(Dataset entries)
━━━━━━━━
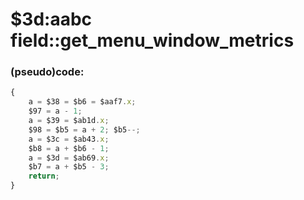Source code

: ﻿
# $3d:aabc field::get_menu_window_metrics


### (pseudo)code:
```js
{
	a = $38 = $b6 = $aaf7.x;
	$97 = a - 1;
	a = $39 = $ab1d.x;
	$98 = $b5 = a + 2; $b5--;
	a = $3c = $ab43.x;
	$b8 = a + $b6 - 1;
	a = $3d = $ab69.x;
	$b7 = a + $b5 - 3;
	return;
}
```



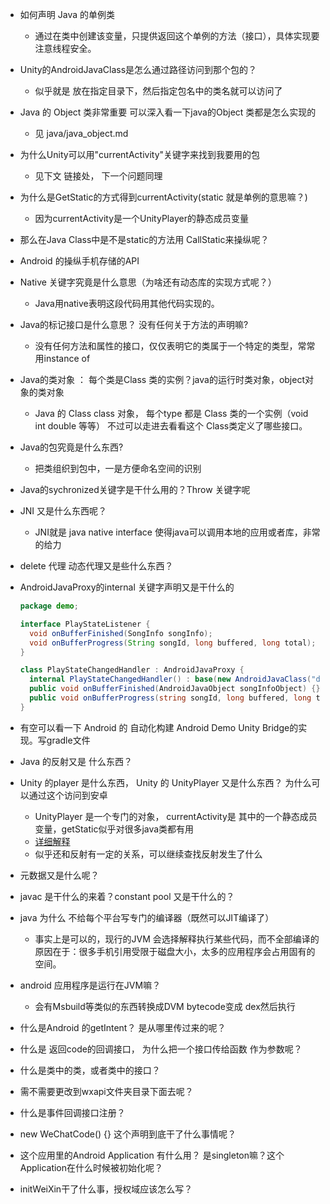- 如何声明 Java 的单例类

  - 通过在类中创建该变量，只提供返回这个单例的方法（接口），具体实现要注意线程安全。

- Unity的AndroidJavaClass是怎么通过路径访问到那个包的？

  - 似乎就是 放在指定目录下，然后指定包名中的类名就可以访问了

- Java  的 Object 类非常重要 可以深入看一下java的Object 类都是怎么实现的

  - 见 java/java_object.md

- 为什么Unity可以用"currentActivity"关键字来找到我要用的包

  - 见下文 链接处， 下一个问题同理

- 为什么是GetStatic的方式得到currentActivity(static 就是单例的意思嘛？)

  - 因为currentActivity是一个UnityPlayer的静态成员变量

- 那么在Java Class中是不是static的方法用 CallStatic来操纵呢？

- Android 的操纵手机存储的API

- Native 关键字究竟是什么意思（为啥还有动态库的实现方式呢？）

  - Java用native表明这段代码用其他代码实现的。

- Java的标记接口是什么意思？ 没有任何关于方法的声明嘛?

  - 没有任何方法和属性的接口，仅仅表明它的类属于一个特定的类型，常常用instance of

- Java的类对象 ： 每个类是Class 类的实例？java的运行时类对象，object对象的类对象

  - Java 的 Class class 对象， 每个type 都是 Class 类的一个实例（void int double 等等） 不过可以走进去看看这个 Class类定义了哪些接口。

- Java的包究竟是什么东西?

  - 把类组织到包中，一是方便命名空间的识别

- Java的sychronized关键字是干什么用的？Throw 关键字呢

- JNI 又是什么东西呢？

  - JNI就是 java native interface 使得java可以调用本地的应用或者库，非常的给力

- delete 代理 动态代理又是些什么东西？

- AndroidJavaProxy的internal 关键字声明又是干什么的

  ```  java  
  package demo;
  
  interface PlayStateListener {
    void onBufferFinished(SongInfo songInfo);
    void onBufferProgress(String songId, long buffered, long total);
  }
  ```



  ``` c# 
  class PlayStateChangedHandler : AndroidJavaProxy {
    internal PlayStateChangedHandler() : base(new AndroidJavaClass("demo.PlayStateListener")) {}
    public void onBufferFinished(AndroidJavaObject songInfoObject) {}
    public void onBufferProgress(string songId, long buffered, long total) {}
  }
  ```



- 有空可以看一下 Android 的 自动化构建 Android Demo Unity Bridge的实现。写gradle文件
- Java 的反射又是 什么东西？
- Unity 的player 是什么东西， Unity 的 UnityPlayer 又是什么东西？ 为什么可以通过这个访问到安卓
  - UnityPlayer 是一个专门的对象， currentActivity是 其中的一个静态成员变量，getStatic似乎对很多java类都有用
  - [详细解释](https://blog.csdn.net/yang8456211/article/details/51331358)
  - 似乎还和反射有一定的关系，可以继续查找反射发生了什么
- 元数据又是什么呢？
- javac 是干什么的来着？constant pool 又是干什么的？
- java 为什么 不给每个平台写专门的编译器（既然可以JIT编译了）
  - 事实上是可以的，现行的JVM 会选择解释执行某些代码，而不全部编译的原因在于：很多手机引用受限于磁盘大小，太多的应用程序会占用固有的空间。
- android 应用程序是运行在JVM嘛？
  - 会有Msbuild等类似的东西转换成DVM bytecode变成 dex然后执行
- 什么是Android 的getIntent？ 是从哪里传过来的呢？
- 什么是 返回code的回调接口， 为什么把一个接口传给函数 作为参数呢？
- 什么是类中的类，或者类中的接口？
- 需不需要更改到wxapi文件夹目录下面去呢？
- 什么是事件回调接口注册？
- new WeChatCode() {} 这个声明到底干了什么事情呢？
- 这个应用里的Android Application 有什么用？ 是singleton嘛？这个Application在什么时候被初始化呢？
- initWeiXin干了什么事，授权域应该怎么写？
━━━━━━━━
EXERCISE: Please transcribe all of the entries word for word, with the pictures left out.

RESULT BELOW:
Source code

: ﻿
# $3d:aabc field::get_menu_window_metrics


### (pseudo)code:
```js
{
	a = $38 = $b6 = $aaf7.x;
	$97 = a - 1;
	a = $39 = $ab1d.x;
	$98 = $b5 = a + 2; $b5--;
	a = $3c = $ab43.x;
	$b8 = a + $b6 - 1;
	a = $3d = $ab69.x;
	$b7 = a + $b5 - 3;
	return;
}
```



- 如何声明 Java 的单例类

  - 通过在类中创建该变量，只提供返回这个单例的方法（接口），具体实现要注意线程安全。

- Unity的AndroidJavaClass是怎么通过路径访问到那个包的？

  - 似乎就是 放在指定目录下，然后指定包名中的类名就可以访问了

- Java  的 Object 类非常重要 可以深入看一下java的Object 类都是怎么实现的

  - 见 java/java_object.md

- 为什么Unity可以用"currentActivity"关键字来找到我要用的包

  - 见下文 链接处， 下一个问题同理

- 为什么是GetStatic的方式得到currentActivity(static 就是单例的意思嘛？)

  - 因为currentActivity是一个UnityPlayer的静态成员变量

- 那么在Java Class中是不是static的方法用 CallStatic来操纵呢？

- Android 的操纵手机存储的API

- Native 关键字究竟是什么意思（为啥还有动态库的实现方式呢？）

  - Java用native表明这段代码用其他代码实现的。

- Java的标记接口是什么意思？ 没有任何关于方法的声明嘛?

  - 没有任何方法和属性的接口，仅仅表明它的类属于一个特定的类型，常常用instance of

- Java的类对象 ： 每个类是Class 类的实例？java的运行时类对象，object对象的类对象

  - Java 的 Class class 对象， 每个type 都是 Class 类的一个实例（void int double 等等） 不过可以走进去看看这个 Class类定义了哪些接口。

- Java的包究竟是什么东西?

  - 把类组织到包中，一是方便命名空间的识别

- Java的sychronized关键字是干什么用的？Throw 关键字呢

- JNI 又是什么东西呢？

  - JNI就是 java native interface 使得java可以调用本地的应用或者库，非常的给力

- delete 代理 动态代理又是些什么东西？

- AndroidJavaProxy的internal 关键字声明又是干什么的

  ```  java  
  package demo;
  
  interface PlayStateListener {
    void onBufferFinished(SongInfo songInfo);
    void onBufferProgress(String songId, long buffered, long total);
  }
  ```



  ``` c# 
  class PlayStateChangedHandler : AndroidJavaProxy {
    internal PlayStateChangedHandler() : base(new AndroidJavaClass("demo.PlayStateListener")) {}
    public void onBufferFinished(AndroidJavaObject songInfoObject) {}
    public void onBufferProgress(string songId, long buffered, long total) {}
  }
  ```



- 有空可以看一下 Android 的 自动化构建 Android Demo Unity Bridge的实现。写gradle文件
- Java 的反射又是 什么东西？
- Unity 的player 是什么东西， Unity 的 UnityPlayer 又是什么东西？ 为什么可以通过这个访问到安卓
  - UnityPlayer 是一个专门的对象， currentActivity是 其中的一个静态成员变量，getStatic似乎对很多java类都有用
  - [详细解释](https://blog.csdn.net/yang8456211/article/details/51331358)
  - 似乎还和反射有一定的关系，可以继续查找反射发生了什么
- 元数据又是什么呢？
- javac 是干什么的来着？constant pool 又是干什么的？
- java 为什么 不给每个平台写专门的编译器（既然可以JIT编译了）
  - 事实上是可以的，现行的JVM 会选择解释执行某些代码，而不全部编译的原因在于：很多手机引用受限于磁盘大小，太多的应用程序会占用固有的空间。
- android 应用程序是运行在JVM嘛？
  - 会有Msbuild等类似的东西转换成DVM bytecode变成 dex然后执行
- 什么是Android 的getIntent？ 是从哪里传过来的呢？
- 什么是 返回code的回调接口， 为什么把一个接口传给函数 作为参数呢？
- 什么是类中的类，或者类中的接口？
- 需不需要更改到wxapi文件夹目录下面去呢？
- 什么是事件回调接口注册？
- new WeChatCode() {} 这个声明到底干了什么事情呢？
- 这个应用里的Android Application 有什么用？ 是singleton嘛？这个Application在什么时候被初始化呢？
- initWeiXin干了什么事，授权域应该怎么写？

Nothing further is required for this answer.